My first attempt is solve for $b_n$ because I think that if I can express $b_n$ as some $a_n$ , it will be very useful when I solve for $c_n$ . For me $b_n$ is like the bridge between $a_n$ and $c_n$ .

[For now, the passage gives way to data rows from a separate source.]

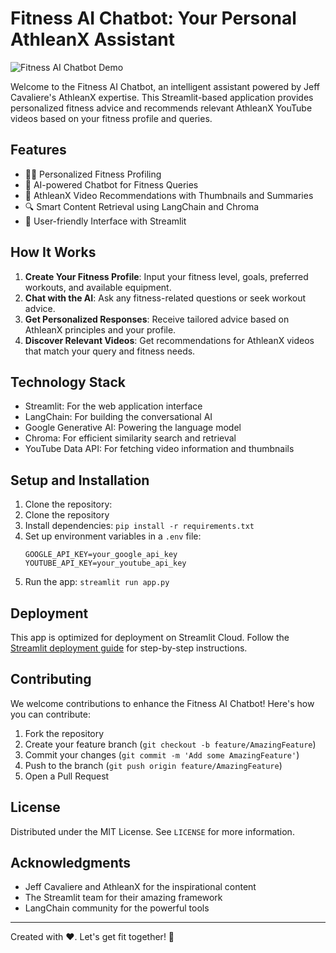 # Fitness AI Chatbot: Your Personal AthleanX Assistant

![Fitness AI Chatbot Demo](example\demo.gif)

Welcome to the Fitness AI Chatbot, an intelligent assistant powered by Jeff Cavaliere's AthleanX expertise. This Streamlit-based application provides personalized fitness advice and recommends relevant AthleanX YouTube videos based on your fitness profile and queries.

## Features

- 🏋️‍♂️ Personalized Fitness Profiling
- 🤖 AI-powered Chatbot for Fitness Queries
- 🎥 AthleanX Video Recommendations with Thumbnails and Summaries
- 🔍 Smart Content Retrieval using LangChain and Chroma
- 🎨 User-friendly Interface with Streamlit

## How It Works

1. **Create Your Fitness Profile**: Input your fitness level, goals, preferred workouts, and available equipment.
2. **Chat with the AI**: Ask any fitness-related questions or seek workout advice.
3. **Get Personalized Responses**: Receive tailored advice based on AthleanX principles and your profile.
4. **Discover Relevant Videos**: Get recommendations for AthleanX videos that match your query and fitness needs.

## Technology Stack

- Streamlit: For the web application interface
- LangChain: For building the conversational AI
- Google Generative AI: Powering the language model
- Chroma: For efficient similarity search and retrieval
- YouTube Data API: For fetching video information and thumbnails

## Setup and Installation

1. Clone the repository:
1. Clone the repository
2. Install dependencies: `pip install -r requirements.txt`
3. Set up environment variables in a `.env` file:
   ```
   GOOGLE_API_KEY=your_google_api_key
   YOUTUBE_API_KEY=your_youtube_api_key
   ```
4. Run the app: `streamlit run app.py`

## Deployment

This app is optimized for deployment on Streamlit Cloud. Follow the [Streamlit deployment guide](https://docs.streamlit.io/streamlit-cloud/get-started/deploy-an-app) for step-by-step instructions.

## Contributing

We welcome contributions to enhance the Fitness AI Chatbot! Here's how you can contribute:

1. Fork the repository
2. Create your feature branch (`git checkout -b feature/AmazingFeature`)
3. Commit your changes (`git commit -m 'Add some AmazingFeature'`)
4. Push to the branch (`git push origin feature/AmazingFeature`)
5. Open a Pull Request

## License

Distributed under the MIT License. See `LICENSE` for more information.

## Acknowledgments

- Jeff Cavaliere and AthleanX for the inspirational content
- The Streamlit team for their amazing framework
- LangChain community for the powerful tools

---

Created with ❤️. Let's get fit together! 💪
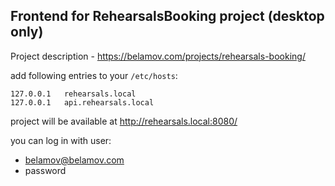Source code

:## Frontend for RehearsalsBooking project (desktop only)

Project description - https://belamov.com/projects/rehearsals-booking/

add following entries to your `/etc/hosts`:

```
127.0.0.1	rehearsals.local
127.0.0.1	api.rehearsals.local
```

project will be available at http://rehearsals.local:8080/

you can log in with user:
- belamov@belamov.com
- password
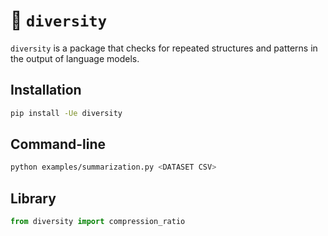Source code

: # 🎨 `diversity`

`diversity` is a package that checks for repeated structures and patterns in the output of language models.

## Installation

```sh
pip install -Ue diversity
```

## Command-line

```sh
python examples/summarization.py <DATASET CSV>
```

## Library

```python
from diversity import compression_ratio
```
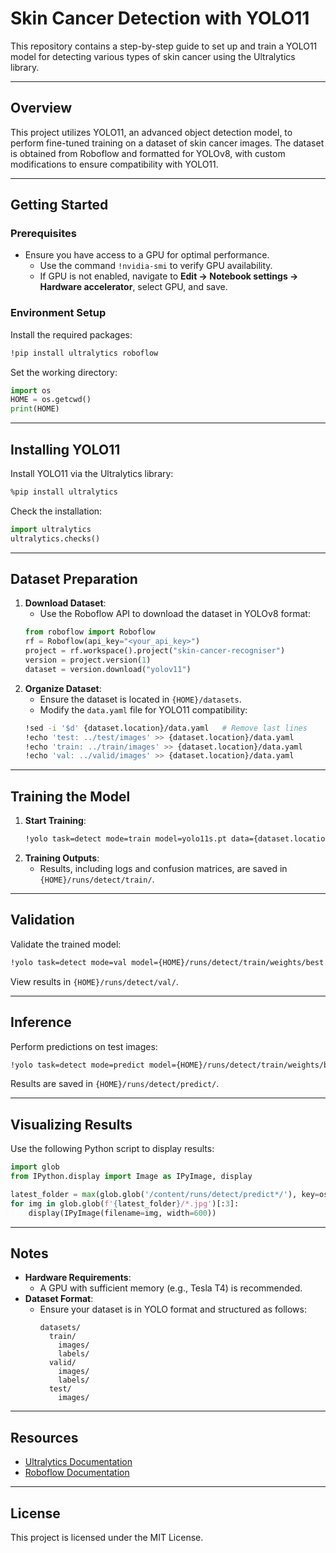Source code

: # Skin Cancer Detection with YOLO11

This repository contains a step-by-step guide to set up and train a YOLO11 model for detecting various types of skin cancer using the Ultralytics library.

---

## Overview
This project utilizes YOLO11, an advanced object detection model, to perform fine-tuned training on a dataset of skin cancer images. The dataset is obtained from Roboflow and formatted for YOLOv8, with custom modifications to ensure compatibility with YOLO11.

---

## Getting Started

### Prerequisites
- Ensure you have access to a GPU for optimal performance.
  - Use the command `!nvidia-smi` to verify GPU availability.
  - If GPU is not enabled, navigate to **Edit -> Notebook settings -> Hardware accelerator**, select GPU, and save.

### Environment Setup
Install the required packages:
```bash
!pip install ultralytics roboflow
```

Set the working directory:
```python
import os
HOME = os.getcwd()
print(HOME)
```

---

## Installing YOLO11
Install YOLO11 via the Ultralytics library:
```bash
%pip install ultralytics
```
Check the installation:
```python
import ultralytics
ultralytics.checks()
```

---

## Dataset Preparation
1. **Download Dataset**:
   - Use the Roboflow API to download the dataset in YOLOv8 format:
   ```python
   from roboflow import Roboflow
   rf = Roboflow(api_key="<your_api_key>")
   project = rf.workspace().project("skin-cancer-recogniser")
   version = project.version(1)
   dataset = version.download("yolov11")
   ```
2. **Organize Dataset**:
   - Ensure the dataset is located in `{HOME}/datasets`.
   - Modify the `data.yaml` file for YOLO11 compatibility:
   ```bash
   !sed -i '$d' {dataset.location}/data.yaml   # Remove last lines
   !echo 'test: ../test/images' >> {dataset.location}/data.yaml
   !echo 'train: ../train/images' >> {dataset.location}/data.yaml
   !echo 'val: ../valid/images' >> {dataset.location}/data.yaml
   ```

---

## Training the Model
1. **Start Training**:
   ```bash
   !yolo task=detect mode=train model=yolo11s.pt data={dataset.location}/data.yaml epochs=10 imgsz=640 plots=True
   ```
2. **Training Outputs**:
   - Results, including logs and confusion matrices, are saved in `{HOME}/runs/detect/train/`.

---

## Validation
Validate the trained model:
```bash
!yolo task=detect mode=val model={HOME}/runs/detect/train/weights/best.pt data={dataset.location}/data.yaml
```
View results in `{HOME}/runs/detect/val/`.

---

## Inference
Perform predictions on test images:
```bash
!yolo task=detect mode=predict model={HOME}/runs/detect/train/weights/best.pt conf=0.25 source={dataset.location}/test/images save=True
```
Results are saved in `{HOME}/runs/detect/predict/`.

---

## Visualizing Results
Use the following Python script to display results:
```python
import glob
from IPython.display import Image as IPyImage, display

latest_folder = max(glob.glob('/content/runs/detect/predict*/'), key=os.path.getmtime)
for img in glob.glob(f'{latest_folder}/*.jpg')[:3]:
    display(IPyImage(filename=img, width=600))
```

---

## Notes
- **Hardware Requirements**:
  - A GPU with sufficient memory (e.g., Tesla T4) is recommended.
- **Dataset Format**:
  - Ensure your dataset is in YOLO format and structured as follows:
    ```
    datasets/
      train/
        images/
        labels/
      valid/
        images/
        labels/
      test/
        images/
    ```

---

## Resources
- [Ultralytics Documentation](https://docs.ultralytics.com)
- [Roboflow Documentation](https://docs.roboflow.com)

---

## License
This project is licensed under the MIT License.
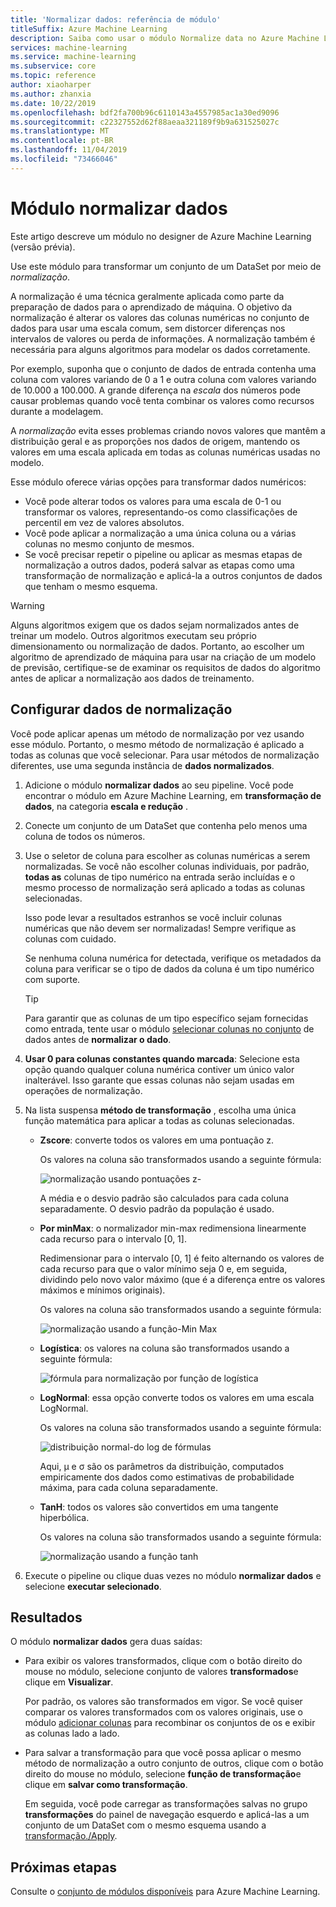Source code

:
 ```yaml
---
title: 'Normalizar dados: referência de módulo'
titleSuffix: Azure Machine Learning
description: Saiba como usar o módulo Normalize data no Azure Machine Learning para transformar um conjunto de dados por meio da *normalização*.
services: machine-learning
ms.service: machine-learning
ms.subservice: core
ms.topic: reference
author: xiaoharper
ms.author: zhanxia
ms.date: 10/22/2019
ms.openlocfilehash: bdf2fa700b96c6110143a4557985ac1a30ed9096
ms.sourcegitcommit: c22327552d62f88aeaa321189f9b9a631525027c
ms.translationtype: MT
ms.contentlocale: pt-BR
ms.lasthandoff: 11/04/2019
ms.locfileid: "73466046"
---
```

# <a name="normalize-data-module"></a>Módulo normalizar dados

Este artigo descreve um módulo no designer de Azure Machine Learning (versão prévia).

Use este módulo para transformar um conjunto de um DataSet por meio de *normalização*.

A normalização é uma técnica geralmente aplicada como parte da preparação de dados para o aprendizado de máquina. O objetivo da normalização é alterar os valores das colunas numéricas no conjunto de dados para usar uma escala comum, sem distorcer diferenças nos intervalos de valores ou perda de informações. A normalização também é necessária para alguns algoritmos para modelar os dados corretamente.

Por exemplo, suponha que o conjunto de dados de entrada contenha uma coluna com valores variando de 0 a 1 e outra coluna com valores variando de 10.000 a 100.000. A grande diferença na *escala* dos números pode causar problemas quando você tenta combinar os valores como recursos durante a modelagem.

A *normalização* evita esses problemas criando novos valores que mantêm a distribuição geral e as proporções nos dados de origem, mantendo os valores em uma escala aplicada em todas as colunas numéricas usadas no modelo.

Esse módulo oferece várias opções para transformar dados numéricos:

- Você pode alterar todos os valores para uma escala de 0-1 ou transformar os valores, representando-os como classificações de percentil em vez de valores absolutos.
- Você pode aplicar a normalização a uma única coluna ou a várias colunas no mesmo conjunto de mesmos.
- Se você precisar repetir o pipeline ou aplicar as mesmas etapas de normalização a outros dados, poderá salvar as etapas como uma transformação de normalização e aplicá-la a outros conjuntos de dados que tenham o mesmo esquema.

> [!WARNING]
> Alguns algoritmos exigem que os dados sejam normalizados antes de treinar um modelo. Outros algoritmos executam seu próprio dimensionamento ou normalização de dados. Portanto, ao escolher um algoritmo de aprendizado de máquina para usar na criação de um modelo de previsão, certifique-se de examinar os requisitos de dados do algoritmo antes de aplicar a normalização aos dados de treinamento.

##  <a name="configure-normalize-data"></a>Configurar dados de normalização

Você pode aplicar apenas um método de normalização por vez usando esse módulo. Portanto, o mesmo método de normalização é aplicado a todas as colunas que você selecionar. Para usar métodos de normalização diferentes, use uma segunda instância de **dados normalizados**.

1. Adicione o módulo **normalizar dados** ao seu pipeline. Você pode encontrar o módulo em Azure Machine Learning, em **transformação de dados**, na categoria **escala e redução** .

2. Conecte um conjunto de um DataSet que contenha pelo menos uma coluna de todos os números.

3. Use o seletor de coluna para escolher as colunas numéricas a serem normalizadas. Se você não escolher colunas individuais, por padrão, **todas as** colunas de tipo numérico na entrada serão incluídas e o mesmo processo de normalização será aplicado a todas as colunas selecionadas. 

    Isso pode levar a resultados estranhos se você incluir colunas numéricas que não devem ser normalizadas! Sempre verifique as colunas com cuidado.

    Se nenhuma coluna numérica for detectada, verifique os metadados da coluna para verificar se o tipo de dados da coluna é um tipo numérico com suporte.

    > [!TIP]
    > Para garantir que as colunas de um tipo específico sejam fornecidas como entrada, tente usar o módulo [selecionar colunas no conjunto](./select-columns-in-dataset.md) de dados antes de **normalizar o dado**.

4. **Usar 0 para colunas constantes quando marcada**: Selecione esta opção quando qualquer coluna numérica contiver um único valor inalterável. Isso garante que essas colunas não sejam usadas em operações de normalização.

5. Na lista suspensa **método de transformação** , escolha uma única função matemática para aplicar a todas as colunas selecionadas. 
  
    - **Zscore**: converte todos os valores em uma pontuação z.
    
      Os valores na coluna são transformados usando a seguinte fórmula:  
  
      ![normalização usando pontuações z&#45;](media/module/aml-normalization-z-score.png)
  
      A média e o desvio padrão são calculados para cada coluna separadamente. O desvio padrão da população é usado.
  
    - **Por minMax**: o normalizador min-max redimensiona linearmente cada recurso para o intervalo [0, 1].
    
      Redimensionar para o intervalo [0, 1] é feito alternando os valores de cada recurso para que o valor mínimo seja 0 e, em seguida, dividindo pelo novo valor máximo (que é a diferença entre os valores máximos e mínimos originais).
      
      Os valores na coluna são transformados usando a seguinte fórmula:  
  
      ![normalização usando a função&#45;Min Max](media/module/aml-normalization-minmax.png "AML_normalization-por minMax")  
  
    - **Logística**: os valores na coluna são transformados usando a seguinte fórmula:

      ![fórmula para normalização por função de logística](media/module/aml-normalization-logistic.png "AML_normalization-logística")  
  
    - **LogNormal**: essa opção converte todos os valores em uma escala LogNormal.
  
      Os valores na coluna são transformados usando a seguinte fórmula:
  
      ![distribuição normal&#45;do log de fórmulas](media/module/aml-normalization-lognormal.png "AML_normalization-lognormal")
    
      Aqui, μ e σ são os parâmetros da distribuição, computados empiricamente dos dados como estimativas de probabilidade máxima, para cada coluna separadamente.  
  
    - **TanH**: todos os valores são convertidos em uma tangente hiperbólica.
    
      Os valores na coluna são transformados usando a seguinte fórmula:
    
      ![normalização usando a função tanh](media/module/aml-normalization-tanh.png "AML_normalization-tanh")

6. Execute o pipeline ou clique duas vezes no módulo **normalizar dados** e selecione **executar selecionado**. 

## <a name="results"></a>Resultados

O módulo **normalizar dados** gera duas saídas:

- Para exibir os valores transformados, clique com o botão direito do mouse no módulo, selecione conjunto de valores **transformados**e clique em **Visualizar**.

    Por padrão, os valores são transformados em vigor. Se você quiser comparar os valores transformados com os valores originais, use o módulo [adicionar colunas](./add-columns.md) para recombinar os conjuntos de os e exibir as colunas lado a lado.

- Para salvar a transformação para que você possa aplicar o mesmo método de normalização a outro conjunto de outros, clique com o botão direito do mouse no módulo, selecione **função de transformação**e clique em **salvar como transformação**.

    Em seguida, você pode carregar as transformações salvas no grupo **transformações** do painel de navegação esquerdo e aplicá-las a um conjunto de um DataSet com o mesmo esquema usando a [transformação./Apply](apply-transformation.md).  


## <a name="next-steps"></a>Próximas etapas

Consulte o [conjunto de módulos disponíveis](module-reference.md) para Azure Machine Learning. 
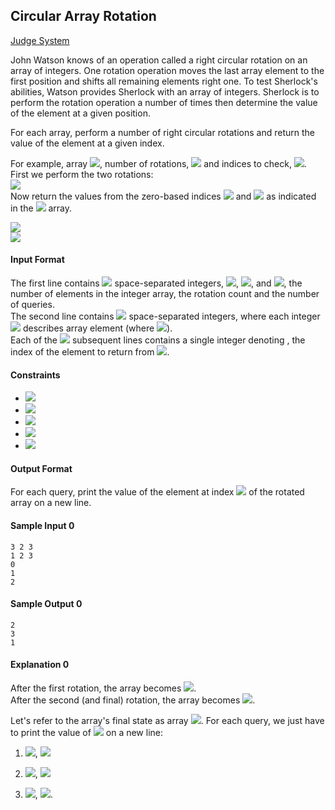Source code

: ## Circular Array Rotation

[Judge System](https://www.hackerrank.com/challenges/circular-array-rotation/problem)

John Watson knows of an operation called a right circular rotation on an array of integers. One rotation operation moves the last array element to the first position and shifts all remaining elements right one. To test Sherlock's abilities, Watson provides Sherlock with an array of integers. Sherlock is to perform the rotation operation a number of times then determine the value of the element at a given position.

For each array, perform a number of right circular rotations and return the value of the element at a given index.

For example, array <img src="https://latex.codecogs.com/svg.latex?=[3,4,5]">, number of rotations, <img src="https://latex.codecogs.com/svg.latex?k=2"> and indices to check, <img src="https://latex.codecogs.com/svg.latex?m=[1,2]">.<br>
First we perform the two rotations:<br>
<img src="https://latex.codecogs.com/svg.latex?\Large&space;[3,4,5]\rightarrow{[5,3,4]}\rightarrow{[4,5,3]}"><br>
Now return the values from the zero-based indices <img src="https://latex.codecogs.com/svg.latex?\Large&space;1"> and <img src="https://latex.codecogs.com/svg.latex?\Large&space;2"> as indicated in the <img src="https://latex.codecogs.com/svg.latex?\Large&space;m"> array.

<img src="https://latex.codecogs.com/svg.latex?\Large&space;a[1]=5"><br>
<img src="https://latex.codecogs.com/svg.latex?\Large&space;a[2]=3">

#### Input Format

The first line contains <img src="https://latex.codecogs.com/svg.latex?\Large&space;3"> space-separated integers, <img src="https://latex.codecogs.com/svg.latex?\Large&space;n">, <img src="https://latex.codecogs.com/svg.latex?\Large&space;k">, and <img src="https://latex.codecogs.com/svg.latex?\Large&space;q">, the number of elements in the integer array, the rotation count and the number of queries.<br>
The second line contains <img src="https://latex.codecogs.com/svg.latex?\Large&space;n"> space-separated integers, where each integer <img src="https://latex.codecogs.com/svg.latex?\Large&space;i"> describes array element (where <img src="https://latex.codecogs.com/svg.latex?\Large&space;0\le{i}<n">).<br>
Each of the <img src="https://latex.codecogs.com/svg.latex?\Large&space;q"> subsequent lines contains a single integer denoting , the index of the element to return from <img src="https://latex.codecogs.com/svg.latex?\Large&space;a">.

#### Constraints
- <img src="https://latex.codecogs.com/svg.latex?\Large&space;1\le{n}\le{10^5}">
- <img src="https://latex.codecogs.com/svg.latex?\Large&space;1\le{a[i]\le{10^5}}">
- <img src="https://latex.codecogs.com/svg.latex?\Large&space;1\le{k}\le{10^5}">
- <img src="https://latex.codecogs.com/svg.latex?\Large&space;1\le{q}\le{500}">
- <img src="https://latex.codecogs.com/svg.latex?\Large&space;0\le{m}<n">
#### Output Format

For each query, print the value of the element at index <img src="https://latex.codecogs.com/svg.latex?\Large&space;m"> of the rotated array on a new line.

#### Sample Input 0
```
3 2 3
1 2 3
0
1
2
```
#### Sample Output 0
```
2
3
1
```
#### Explanation 0

After the first rotation, the array becomes <img src="https://latex.codecogs.com/svg.latex?\Large&space;[3,1,2]">.<br>
After the second (and final) rotation, the array becomes <img src="https://latex.codecogs.com/svg.latex?\Large&space;[2,3,1]">.

Let's refer to the array's final state as array <img src="https://latex.codecogs.com/svg.latex?\Large&space;b=[2,3,1]">. For each query, we just have to print the value of <img src="https://latex.codecogs.com/svg.latex?\Large&space;b_m"> on a new line:

1. <img src="https://latex.codecogs.com/svg.latex?m=0">, <img src="https://latex.codecogs.com/svg.latex?b_0=2">

2. <img src="https://latex.codecogs.com/svg.latex?m=1">, <img src="https://latex.codecogs.com/svg.latex?b_1=3">

3. <img src="https://latex.codecogs.com/svg.latex?m=2">, <img src="https://latex.codecogs.com/svg.latex?b_2=1">.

When I try to simplify $b_n$ , I stopped at

$b_n=(n+1)(a_n)-n$

Then, I noticed when I simplify $c_n$ and substitute $b_n$ I will get an ugly

$= \displaystyle \sum_{k=1}^n \Big (\frac{(k+1)(a_k)-k}{k+1}\Big )$

So I continue my journey on $b_n$ to find a better expression

$b_n=(n+1)(a_{n+1}-1)$

And finally I can get $c_n$ with the help of both

$b_n=(n+1)(a_{n+1}-1)$

$b_n=(n+1)(a_n)-n$

This means that my first stop is not useless at all!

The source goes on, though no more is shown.